Techniques for Minimizing the Basal Plane Dislocation Density in SiC Epilayers to Reduce Vf Drift in SiC Bipolar Power Devices
Forward voltage instability, or Vf drift, has confounded high voltage SiC device makers for the last several years. The SiC community has recognized that the root cause of Vf drift in bipolar SiC devices is the expansion of basal plane dislocations (BPDs) into Shockley Stacking Faults (SFs) within device regions that experience conductivity modulation. In this presentation, we detail relatively simple procedures that reduce the density of Vf drift inducing BPDs in epilayers to <10 cm-2 and permit the fabrication of bipolar SiC devices with very good Vf stability. The first low BPD technique employs a selective etch of the substrate prior to epilayer growth to create a near on-axis surface where BPDs intersect the substrate surface. The second low BPD technique employs lithographic and dry etch patterning of the substrate prior to epilayer growth.

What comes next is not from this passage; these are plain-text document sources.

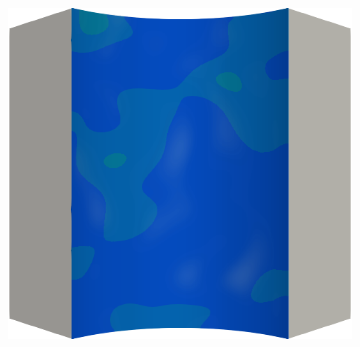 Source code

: \begin{frame}
\begin{columns}[T]
\begin{column}{0.6\textwidth}
\begin{figure}
{\begin{subfigure}{0.19\textwidth}
          \end{subfigure}
          \hspace{0.06\textwidth}
          \begin{subfigure}{0.19\textwidth}
            \centering
            \includegraphics[width=\textwidth]{Chapter345/figures/ep.0003}
          \end{subfigure}
        }
        

\end{figure}
\end{column}
\end{columns}
\end{frame}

Both processes impede the propagation of BPDs into epilayers by preferentially converting BPDs into threading edge dislocations (TEDs) during the initial stages of epilayer growth. With these techniques, we routinely achieve Vf stability yields of up to 90% in devices with active areas from 0.006 to 1 cm2, implying that the utility of the processes is not limited by device size.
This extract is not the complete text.